### Dataset excerpts
##########
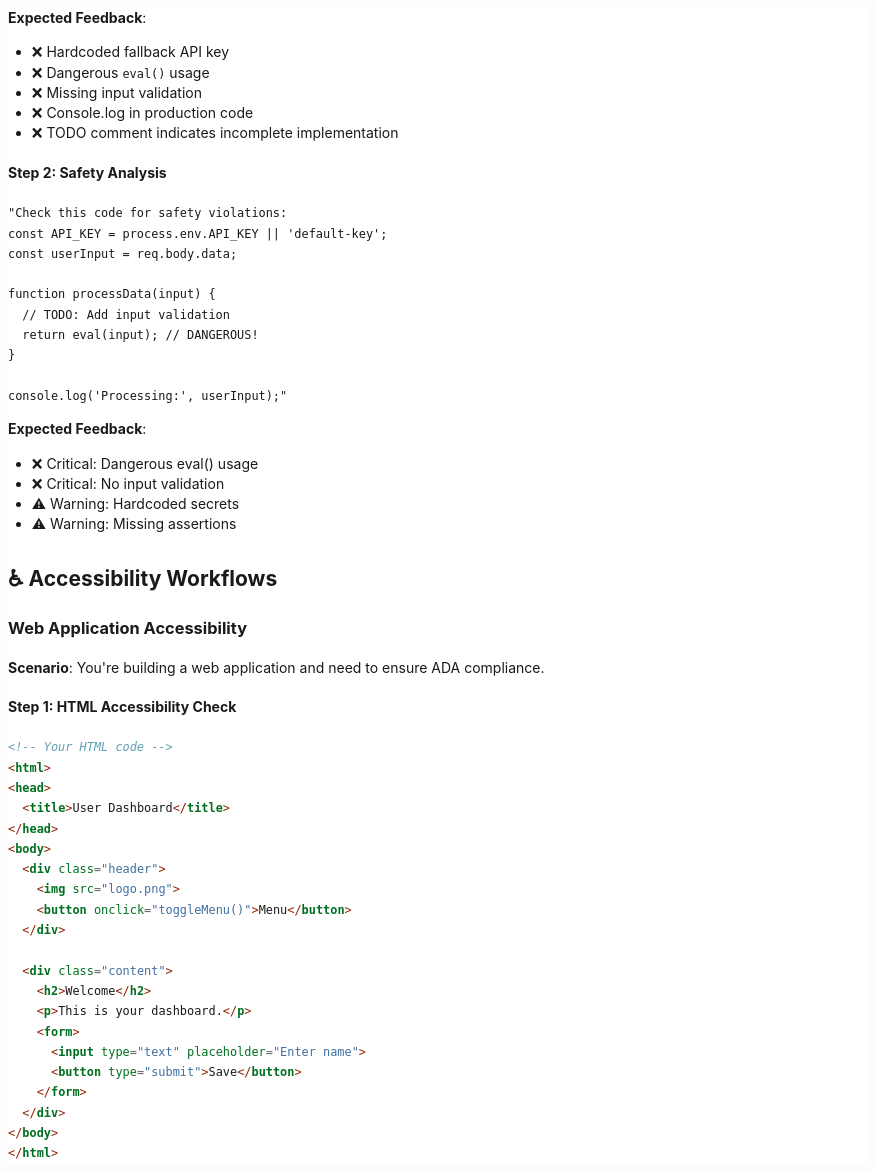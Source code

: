 **Expected Feedback**:
- ❌ Hardcoded fallback API key
- ❌ Dangerous `eval()` usage
- ❌ Missing input validation
- ❌ Console.log in production code
- ❌ TODO comment indicates incomplete implementation

#### Step 2: Safety Analysis

```
"Check this code for safety violations:
const API_KEY = process.env.API_KEY || 'default-key';
const userInput = req.body.data;

function processData(input) {
  // TODO: Add input validation
  return eval(input); // DANGEROUS!
}

console.log('Processing:', userInput);"
```

**Expected Feedback**:
- ❌ Critical: Dangerous eval() usage
- ❌ Critical: No input validation
- ⚠️ Warning: Hardcoded secrets
- ⚠️ Warning: Missing assertions

## ♿ Accessibility Workflows

### Web Application Accessibility

**Scenario**: You're building a web application and need to ensure ADA compliance.

#### Step 1: HTML Accessibility Check

```html
<!-- Your HTML code -->
<html>
<head>
  <title>User Dashboard</title>
</head>
<body>
  <div class="header">
    <img src="logo.png">
    <button onclick="toggleMenu()">Menu</button>
  </div>
  
  <div class="content">
    <h2>Welcome</h2>
    <p>This is your dashboard.</p>
    <form>
      <input type="text" placeholder="Enter name">
      <button type="submit">Save</button>
    </form>
  </div>
</body>
</html>
```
##########
### YOUR INSTRUCTIONS
Could you reproduce exactly the lines of the entries above, from the one with "- ❌ Critical: Dangerous eval() usage" through the one with "ensure ADA compliance.", and nothing else?

### EXERCISE OUTPUT
- ❌ Critical: Dangerous eval() usage
- ❌ Critical: No input validation
- ⚠️ Warning: Hardcoded secrets
- ⚠️ Warning: Missing assertions

## ♿ Accessibility Workflows

### Web Application Accessibility

**Scenario**: You're building a web application and need to ensure ADA compliance.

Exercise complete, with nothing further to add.